Facebook mette in moto la macchina del fango per tentare di vincere la battaglia con Tik Tok. Il social di Zuckerberg avrebbe ingaggiato una società di comunicazione con l’obiettivo di macchiare la reputazione del concorrente cinese. Che, negli ultimi anni, sta letteralmente trionfando la guerra del web conquistando masse di giovani e giovanissimi. La piattaforma dei video Tik Tok sta spopolando e la galassia Facebook ne risente e parecchio.

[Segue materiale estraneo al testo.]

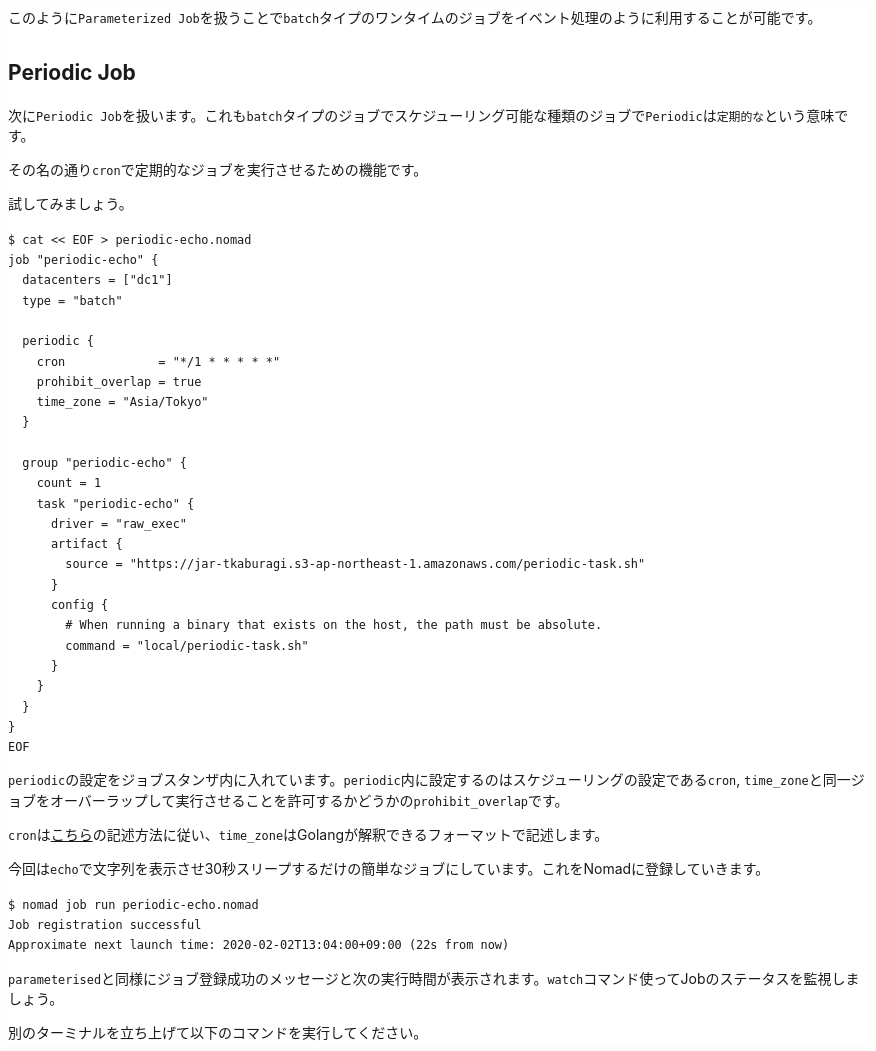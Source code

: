 このように`Parameterized Job`を扱うことで`batch`タイプのワンタイムのジョブをイベント処理のように利用することが可能です。

## Periodic Job

次に`Periodic Job`を扱います。これも`batch`タイプのジョブでスケジューリング可能な種類のジョブで`Periodic`は`定期的な`という意味です。

その名の通り`cron`で定期的なジョブを実行させるための機能です。

試してみましょう。

```shell
$ cat << EOF > periodic-echo.nomad
job "periodic-echo" {
  datacenters = ["dc1"]
  type = "batch"

  periodic {
    cron             = "*/1 * * * * *"
    prohibit_overlap = true
    time_zone = "Asia/Tokyo"
  }

  group "periodic-echo" {
    count = 1
    task "periodic-echo" {
      driver = "raw_exec"
      artifact {
        source = "https://jar-tkaburagi.s3-ap-northeast-1.amazonaws.com/periodic-task.sh"
      }
      config {
        # When running a binary that exists on the host, the path must be absolute.
        command = "local/periodic-task.sh"
      }
    }
  }
}
EOF
```

`periodic`の設定をジョブスタンザ内に入れています。`periodic`内に設定するのはスケジューリングの設定である`cron`, `time_zone`と同一ジョブをオーバーラップして実行させることを許可するかどうかの`prohibit_overlap`です。

`cron`は[こちら](https://github.com/gorhill/cronexpr#implementation)の記述方法に従い、`time_zone`はGolangが解釈できるフォーマットで記述します。

今回は`echo`で文字列を表示させ30秒スリープするだけの簡単なジョブにしています。これをNomadに登録していきます。

```console
$ nomad job run periodic-echo.nomad
Job registration successful
Approximate next launch time: 2020-02-02T13:04:00+09:00 (22s from now)
```

`parameterised`と同様にジョブ登録成功のメッセージと次の実行時間が表示されます。`watch`コマンド使ってJobのステータスを監視しましょう。

別のターミナルを立ち上げて以下のコマンドを実行してください。

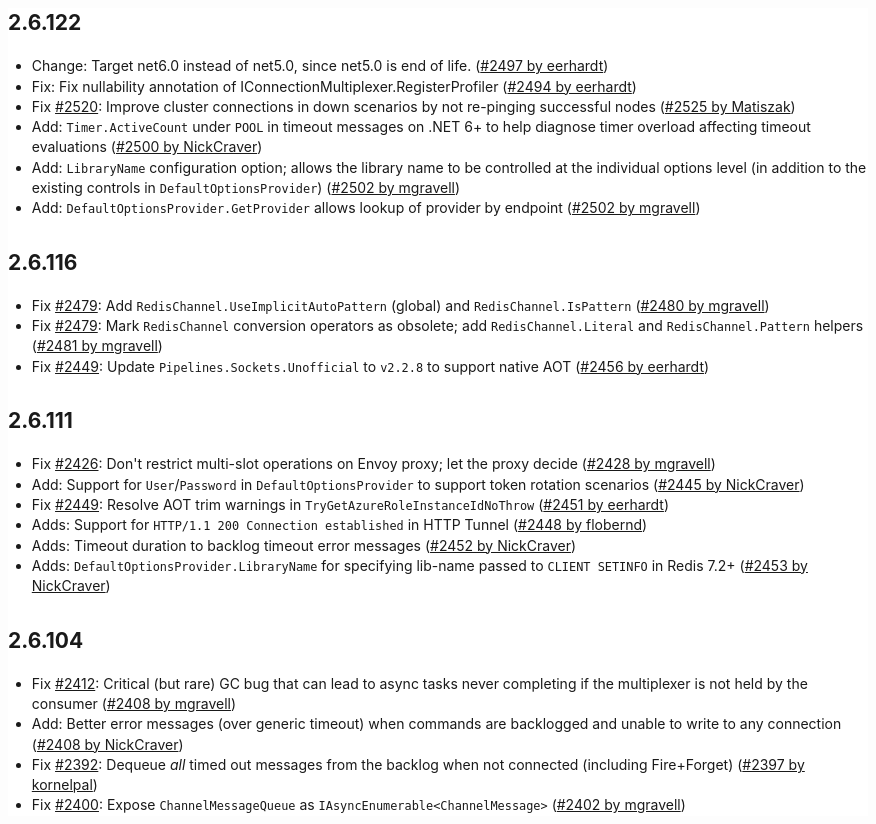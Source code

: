 ## 2.6.122

- Change: Target net6.0 instead of net5.0, since net5.0 is end of life. ([#2497 by eerhardt](https://github.com/StackExchange/StackExchange.Redis/pull/2497))
- Fix: Fix nullability annotation of IConnectionMultiplexer.RegisterProfiler ([#2494 by eerhardt](https://github.com/StackExchange/StackExchange.Redis/pull/2494))
- Fix [#2520](https://github.com/StackExchange/StackExchange.Redis/issues/2520): Improve cluster connections in down scenarios by not re-pinging successful nodes ([#2525 by Matiszak](https://github.com/StackExchange/StackExchange.Redis/pull/2525))
- Add: `Timer.ActiveCount` under `POOL` in timeout messages on .NET 6+ to help diagnose timer overload affecting timeout evaluations ([#2500 by NickCraver](https://github.com/StackExchange/StackExchange.Redis/pull/2500))
- Add: `LibraryName` configuration option; allows the library name to be controlled at the individual options level (in addition to the existing controls in `DefaultOptionsProvider`) ([#2502 by mgravell](https://github.com/StackExchange/StackExchange.Redis/pull/2502))
- Add: `DefaultOptionsProvider.GetProvider` allows lookup of provider by endpoint ([#2502 by mgravell](https://github.com/StackExchange/StackExchange.Redis/pull/2502))

## 2.6.116

- Fix [#2479](https://github.com/StackExchange/StackExchange.Redis/issues/2479): Add `RedisChannel.UseImplicitAutoPattern` (global) and `RedisChannel.IsPattern` ([#2480 by mgravell](https://github.com/StackExchange/StackExchange.Redis/pull/2480))
- Fix [#2479](https://github.com/StackExchange/StackExchange.Redis/issues/2479): Mark `RedisChannel` conversion operators as obsolete; add `RedisChannel.Literal` and `RedisChannel.Pattern` helpers ([#2481 by mgravell](https://github.com/StackExchange/StackExchange.Redis/pull/2481))
- Fix [#2449](https://github.com/StackExchange/StackExchange.Redis/issues/2449): Update `Pipelines.Sockets.Unofficial` to `v2.2.8` to support native AOT ([#2456 by eerhardt](https://github.com/StackExchange/StackExchange.Redis/pull/2456))

## 2.6.111

- Fix [#2426](https://github.com/StackExchange/StackExchange.Redis/issues/2426): Don't restrict multi-slot operations on Envoy proxy; let the proxy decide ([#2428 by mgravell](https://github.com/StackExchange/StackExchange.Redis/pull/2428))
- Add: Support for `User`/`Password` in `DefaultOptionsProvider` to support token rotation scenarios ([#2445 by NickCraver](https://github.com/StackExchange/StackExchange.Redis/pull/2445))
- Fix [#2449](https://github.com/StackExchange/StackExchange.Redis/issues/2449): Resolve AOT trim warnings in `TryGetAzureRoleInstanceIdNoThrow` ([#2451 by eerhardt](https://github.com/StackExchange/StackExchange.Redis/pull/2451))
- Adds: Support for `HTTP/1.1 200 Connection established` in HTTP Tunnel ([#2448 by flobernd](https://github.com/StackExchange/StackExchange.Redis/pull/2448))
- Adds: Timeout duration to backlog timeout error messages ([#2452 by NickCraver](https://github.com/StackExchange/StackExchange.Redis/pull/2452))
- Adds: `DefaultOptionsProvider.LibraryName` for specifying lib-name passed to `CLIENT SETINFO` in Redis 7.2+ ([#2453 by NickCraver](https://github.com/StackExchange/StackExchange.Redis/pull/2453))

## 2.6.104

- Fix [#2412](https://github.com/StackExchange/StackExchange.Redis/issues/2412): Critical (but rare) GC bug that can lead to async tasks never completing if the multiplexer is not held by the consumer ([#2408 by mgravell](https://github.com/StackExchange/StackExchange.Redis/pull/2408))
- Add: Better error messages (over generic timeout) when commands are backlogged and unable to write to any connection ([#2408 by NickCraver](https://github.com/StackExchange/StackExchange.Redis/pull/2408))
- Fix [#2392](https://github.com/StackExchange/StackExchange.Redis/issues/2392): Dequeue *all* timed out messages from the backlog when not connected (including Fire+Forget) ([#2397 by kornelpal](https://github.com/StackExchange/StackExchange.Redis/pull/2397))
- Fix [#2400](https://github.com/StackExchange/StackExchange.Redis/issues/2400): Expose `ChannelMessageQueue` as `IAsyncEnumerable<ChannelMessage>` ([#2402 by mgravell](https://github.com/StackExchange/StackExchange.Redis/pull/2402))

I social, come ogni fenomeno appunto sociale, risentono di quell’entità misteriosa e potentissima che si chiama “moda”. E come ci insegnò il grande Giacomo Leopardi, questa è sorella della morte. I dati relativi ai conti economici di Facebook sono in caduta libera. Menlo Park è stritolata dalle polemiche sulle fake news e penalizzata da una gestione censoria affidata ad algoritmi ciechi che spesso portano a misunderstanding che definire imbarazzanti è ancora poco. Inoltre, ai ragazzi non interessa più: è percepito come un social di “vecchi”, pesanti, fuori contesto e poco inclini al divertimento. In una parola, cringe. E perciò perde utenti e fatturato, a milioni (anzi miliardi, di dollari).

A differenza di Tik Tok che continua a macinare consensi con la beffa che i contenuti prodotti su questo social finiscono per inondare anche i social di Zuckerberg, a cominciare da Instagram. Come seconda scelta, però. Insomma, la situazione è drammatica. Per tentare di stroncare la concorrenza del “dragone virtuale”, Facebook avrebbe ingaggiato la società di comunicazione americana Targeted Victory, vicina all’universo repubblicano americano, per battere Tik Tok.

Una campagna di denigrazione che coordinasse articoli, editoriali, opinioni utili a colpire l’immagine del social avversario rafforzando, di conseguenza, le posizioni dei suoi. Non proprio un esempio di correttezza per chi, finora, ha agito in sostanziale oligopolio se non proprio monopolio.

Lo scoop del Washington Post rivela, ulteriormente, un aspetto poco lucido dell’operato della società di Menlo Park. Che si sarebbe avvalsa addirittura di vere e proprie fake news. Nate, peraltro, proprio su Facebook. È il caso, per esempio, di alcune challenge. Tipo quella “slap a teacher”, colpisci un insegnante. Mai in trend su Tik Tok e “nata” anzi come voce (e dunque bufala) proprio su Facebook. Fango, dunque. Colpi bassi agli avversari. Che però stonano con la pretesa di chi pretende di mantenere “uno spazio accogliente per tutti” e cancella di sua sponte ciò che ritiene di dover eliminare dal dibattito pubblico.